Software Bugs: Good or Bad?

Recently, Karl Fogel wrote about bugs and “technical debt” – as a response to a mailing list thread about the future of Subversion in 2010. This resonates with me as I recently found myself struggling with bugs in Ubuntu to find that they would not be fixed (in my case, it was the lack of embedded ROM code for a USB-serial adapter – normally included with the Linux kernel).

Karl’s article was then reported on by Joe Brockmeier of OStatic.

Much of this reporting makes me think of TeX, the typesetting system created by Donald Knuth, one of computing’s “founding fathers” (so to speak… despite coming on the scene later on.). TeX has remained unchanged except for bug fixes for several decades, and shows no sign of slowing down or dying, in contrast to what the articles report.

I also think of Ubuntu distributions contrasted with the Ubuntu LTS (“Long Term Support”) distributions – which mirrors the difference between Fedora and Red Hat Enterprise Linux. It is possible to have a system without bugs – or at least, with few bugs. Fixing the bugs in a rapid and constant fashion will improve the user experience, as well as build up the “Good Will” value of your name rather than being known for bugs that aren’t fixed.

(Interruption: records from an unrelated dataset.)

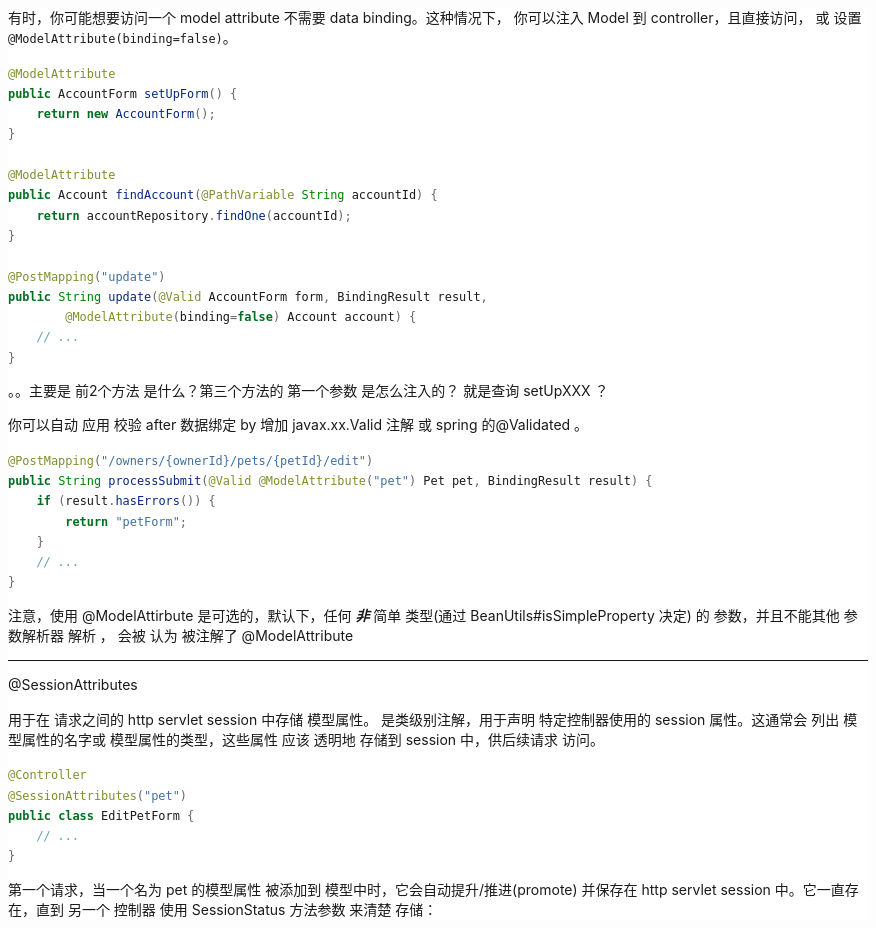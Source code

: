 

有时，你可能想要访问一个 model attribute 不需要 data binding。这种情况下， 你可以注入 Model 到 controller，且直接访问， 或 设置 `@ModelAttribute(binding=false)`。

```java
@ModelAttribute
public AccountForm setUpForm() {
    return new AccountForm();
}

@ModelAttribute
public Account findAccount(@PathVariable String accountId) {
    return accountRepository.findOne(accountId);
}

@PostMapping("update")
public String update(@Valid AccountForm form, BindingResult result,
        @ModelAttribute(binding=false) Account account) { 
    // ...
}
```

。。主要是 前2个方法 是什么？第三个方法的 第一个参数 是怎么注入的？ 就是查询 setUpXXX ？

你可以自动 应用 校验 after 数据绑定 by 增加 javax.xx.Valid 注解 或 spring 的@Validated 。

```java
@PostMapping("/owners/{ownerId}/pets/{petId}/edit")
public String processSubmit(@Valid @ModelAttribute("pet") Pet pet, BindingResult result) { 
    if (result.hasErrors()) {
        return "petForm";
    }
    // ...
}
```

注意，使用 @ModelAttirbute 是可选的，默认下，任何 ***非*** 简单 类型(通过 BeanUtils#isSimpleProperty 决定) 的 参数，并且不能其他 参数解析器 解析 ， 会被 认为 被注解了 @ModelAttribute



---

@SessionAttributes

用于在 请求之间的 http servlet session 中存储 模型属性。 是类级别注解，用于声明 特定控制器使用的 session 属性。这通常会 列出 模型属性的名字或 模型属性的类型，这些属性 应该 透明地 存储到 session 中，供后续请求 访问。

```java
@Controller
@SessionAttributes("pet") 
public class EditPetForm {
    // ...
}
```

第一个请求，当一个名为 pet 的模型属性 被添加到 模型中时，它会自动提升/推进(promote) 并保存在 http servlet session 中。它一直存在，直到 另一个 控制器 使用 SessionStatus 方法参数 来清楚 存储：
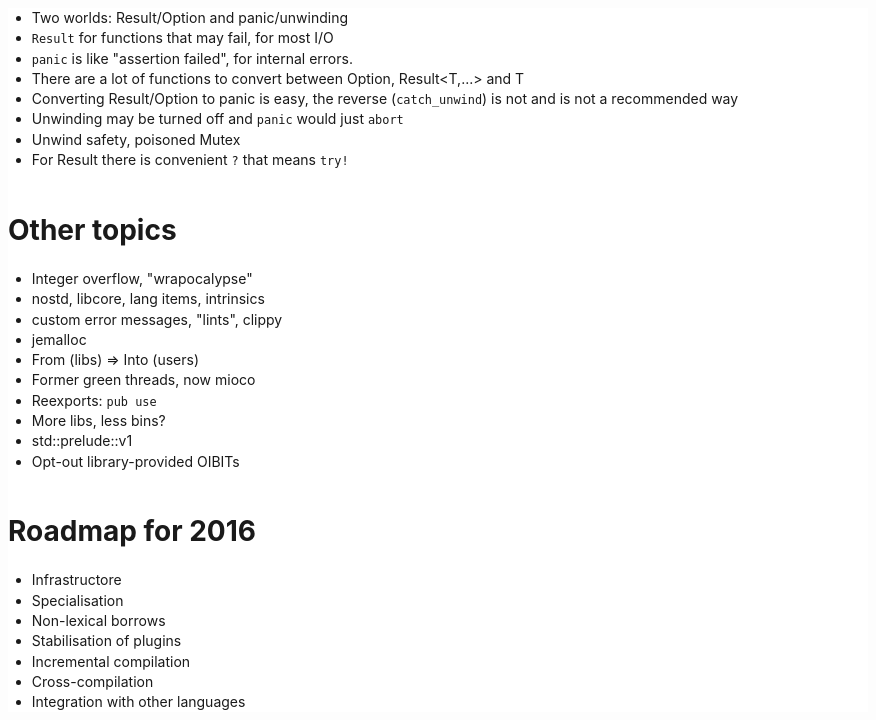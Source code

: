 * Two worlds: Result/Option and panic/unwinding
* `Result` for functions that may fail, for most I/O
* `panic` is like "assertion failed", for internal errors.
* There are a lot of functions to convert between Option<T>, Result<T,...> and T
* Converting Result/Option to panic is easy, the reverse (`catch_unwind`) is not and is not a recommended way
* Unwinding may be turned off and `panic` would just `abort`
* Unwind safety, poisoned Mutex
* For Result there is convenient `?` that means `try!`

# Other topics

* Integer overflow, "wrapocalypse"
* nostd, libcore, lang items, intrinsics
* custom error messages, "lints", clippy
* jemalloc
* From (libs) => Into (users)
* Former green threads, now mioco
* Reexports: `pub use`
* More libs, less bins?
* std::prelude::v1
* Opt-out library-provided OIBITs

# Roadmap for 2016

* Infrastructore
* Specialisation
* Non-lexical borrows
* Stabilisation of plugins
* Incremental compilation
* Cross-compilation
* Integration with other languages
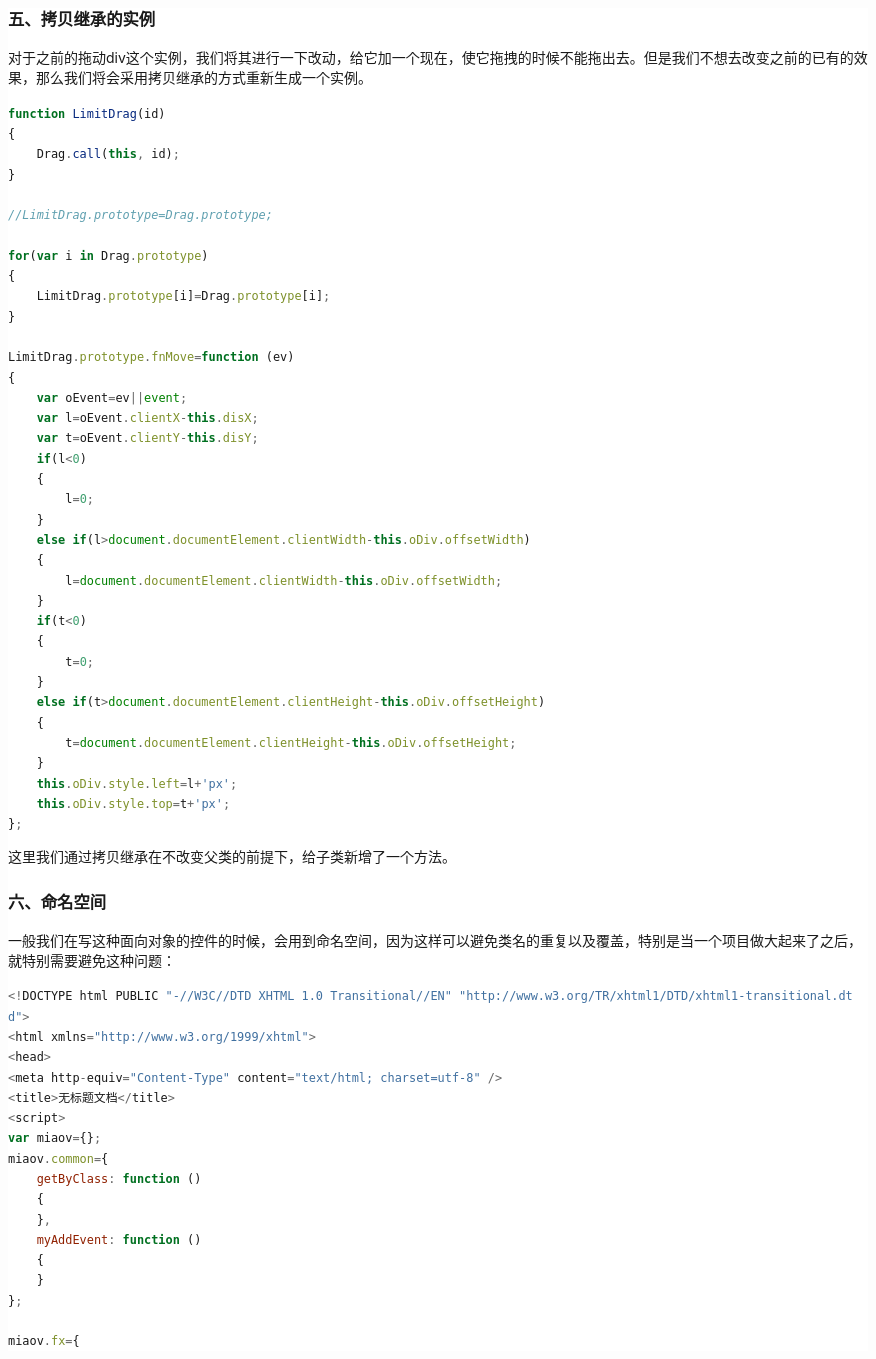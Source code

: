 ### 五、拷贝继承的实例
对于之前的拖动div这个实例，我们将其进行一下改动，给它加一个现在，使它拖拽的时候不能拖出去。但是我们不想去改变之前的已有的效果，那么我们将会采用拷贝继承的方式重新生成一个实例。
```javascript
function LimitDrag(id)
{
	Drag.call(this, id);
}

//LimitDrag.prototype=Drag.prototype;

for(var i in Drag.prototype)
{
	LimitDrag.prototype[i]=Drag.prototype[i];
}

LimitDrag.prototype.fnMove=function (ev)
{
	var oEvent=ev||event;
	var l=oEvent.clientX-this.disX;
	var t=oEvent.clientY-this.disY;
	if(l<0)
	{
		l=0;
	}
	else if(l>document.documentElement.clientWidth-this.oDiv.offsetWidth)
	{
		l=document.documentElement.clientWidth-this.oDiv.offsetWidth;
	}
	if(t<0)
	{
		t=0;
	}
	else if(t>document.documentElement.clientHeight-this.oDiv.offsetHeight)
	{
		t=document.documentElement.clientHeight-this.oDiv.offsetHeight;
	}
	this.oDiv.style.left=l+'px';
	this.oDiv.style.top=t+'px';
};
```
这里我们通过拷贝继承在不改变父类的前提下，给子类新增了一个方法。

### 六、命名空间
一般我们在写这种面向对象的控件的时候，会用到命名空间，因为这样可以避免类名的重复以及覆盖，特别是当一个项目做大起来了之后，就特别需要避免这种问题：
```javascript
<!DOCTYPE html PUBLIC "-//W3C//DTD XHTML 1.0 Transitional//EN" "http://www.w3.org/TR/xhtml1/DTD/xhtml1-transitional.dtd">
<html xmlns="http://www.w3.org/1999/xhtml">
<head>
<meta http-equiv="Content-Type" content="text/html; charset=utf-8" />
<title>无标题文档</title>
<script>
var miaov={};
miaov.common={
	getByClass: function ()
	{
	},
	myAddEvent: function ()
	{
	}
};

miaov.fx={
```
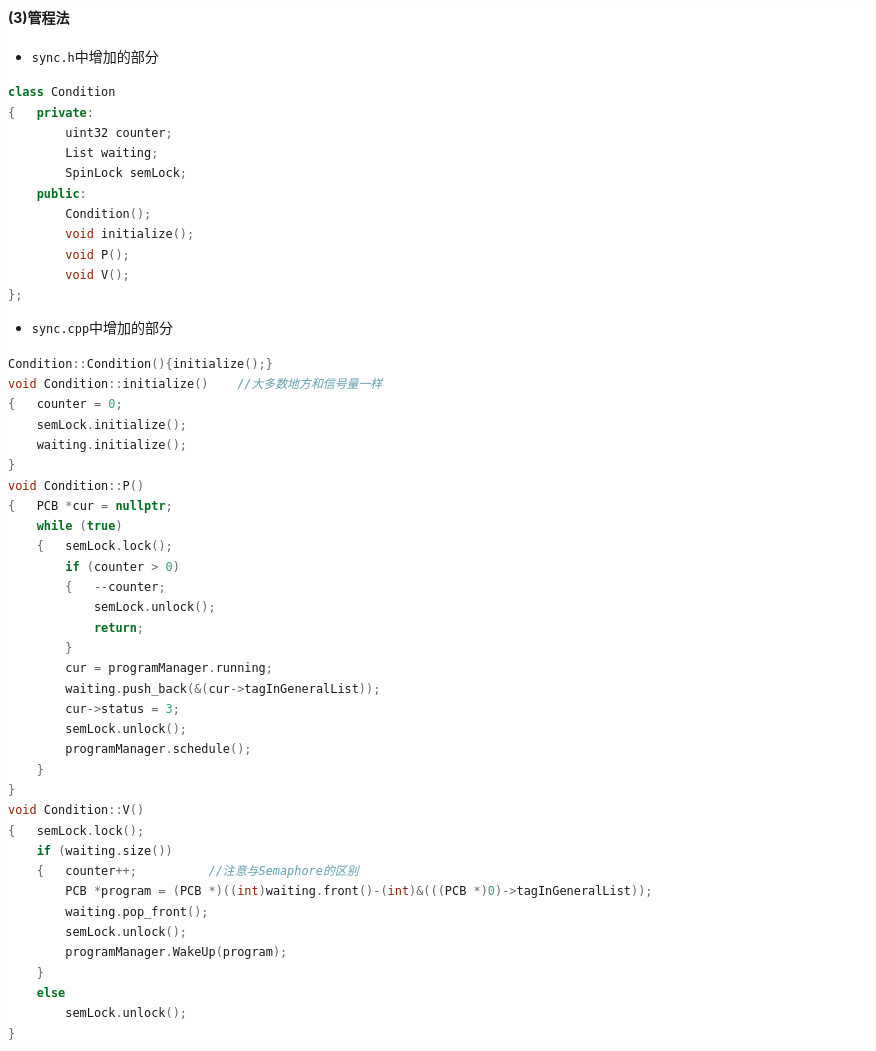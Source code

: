 #### (3)管程法

* `sync.h`中增加的部分

```c++
class Condition
{   private:
        uint32 counter;
        List waiting;
        SpinLock semLock;
    public:
        Condition();
        void initialize();
        void P();
        void V();
};
```

* `sync.cpp`中增加的部分

```c++
Condition::Condition(){initialize();}
void Condition::initialize()	//大多数地方和信号量一样
{   counter = 0;
    semLock.initialize();
    waiting.initialize();
}
void Condition::P()
{   PCB *cur = nullptr; 
    while (true)
    {	semLock.lock();
        if (counter > 0)
        {	--counter;
            semLock.unlock();
            return;
        }
        cur = programManager.running;
        waiting.push_back(&(cur->tagInGeneralList));
        cur->status = 3;
        semLock.unlock();
        programManager.schedule();
    }
}
void Condition::V()
{   semLock.lock();
    if (waiting.size())
    {   counter++;			//注意与Semaphore的区别
        PCB *program = (PCB *)((int)waiting.front()-(int)&(((PCB *)0)->tagInGeneralList));
        waiting.pop_front();
        semLock.unlock();
        programManager.WakeUp(program);
    }
    else
        semLock.unlock();
}
```

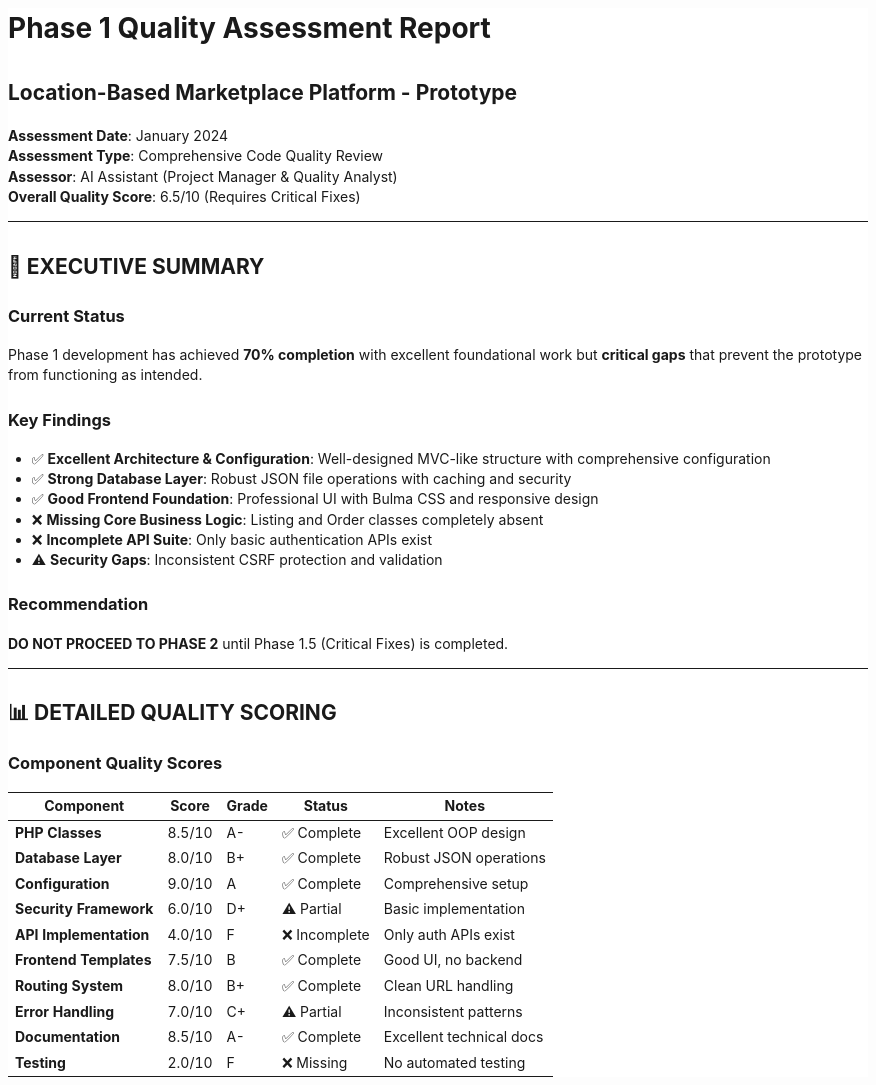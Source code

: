 # Phase 1 Quality Assessment Report
## Location-Based Marketplace Platform - Prototype

**Assessment Date**: January 2024  
**Assessment Type**: Comprehensive Code Quality Review  
**Assessor**: AI Assistant (Project Manager & Quality Analyst)  
**Overall Quality Score**: 6.5/10 (Requires Critical Fixes)

---

## 🎯 EXECUTIVE SUMMARY

### **Current Status**
Phase 1 development has achieved **70% completion** with excellent foundational work but **critical gaps** that prevent the prototype from functioning as intended.

### **Key Findings**
- ✅ **Excellent Architecture & Configuration**: Well-designed MVC-like structure with comprehensive configuration
- ✅ **Strong Database Layer**: Robust JSON file operations with caching and security
- ✅ **Good Frontend Foundation**: Professional UI with Bulma CSS and responsive design
- ❌ **Missing Core Business Logic**: Listing and Order classes completely absent
- ❌ **Incomplete API Suite**: Only basic authentication APIs exist
- ⚠️ **Security Gaps**: Inconsistent CSRF protection and validation

### **Recommendation**
**DO NOT PROCEED TO PHASE 2** until Phase 1.5 (Critical Fixes) is completed.

---

## 📊 DETAILED QUALITY SCORING

### **Component Quality Scores**

| Component | Score | Grade | Status | Notes |
|-----------|-------|-------|--------|-------|
| **PHP Classes** | 8.5/10 | A- | ✅ Complete | Excellent OOP design |
| **Database Layer** | 8.0/10 | B+ | ✅ Complete | Robust JSON operations |
| **Configuration** | 9.0/10 | A | ✅ Complete | Comprehensive setup |
| **Security Framework** | 6.0/10 | D+ | ⚠️ Partial | Basic implementation |
| **API Implementation** | 4.0/10 | F | ❌ Incomplete | Only auth APIs exist |
| **Frontend Templates** | 7.5/10 | B | ✅ Complete | Good UI, no backend |
| **Routing System** | 8.0/10 | B+ | ✅ Complete | Clean URL handling |
| **Error Handling** | 7.0/10 | C+ | ⚠️ Partial | Inconsistent patterns |
| **Documentation** | 8.5/10 | A- | ✅ Complete | Excellent technical docs |
| **Testing** | 2.0/10 | F | ❌ Missing | No automated testing |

A complaint often heard from users is that the “fix” for a problem a user of a commercial product has is to “upgrade to the new version” (normally with a substantial cost). This should not be the way things are done.

Bug removal should be primary, and solid reliable program operation number one. As a user – and a enterprise user – reliability is primary. A product which proves through history that bugs are second to upgrades and new features will not last long. This is the very reason that products like Ubuntu LTS and Red Hat Enterprise Linux exist.

I agree with several premises in Joe’s article on OStatic – that bug removal should not be the only focus, or that an increase in bug reports is not all bad. More bugs means more users are using the product, and provides a way to make the software more reliable. Users would much rather apply patches and update to a more reliable version than upgrade to something entirely new and with newly introduced bugs not yet fixed.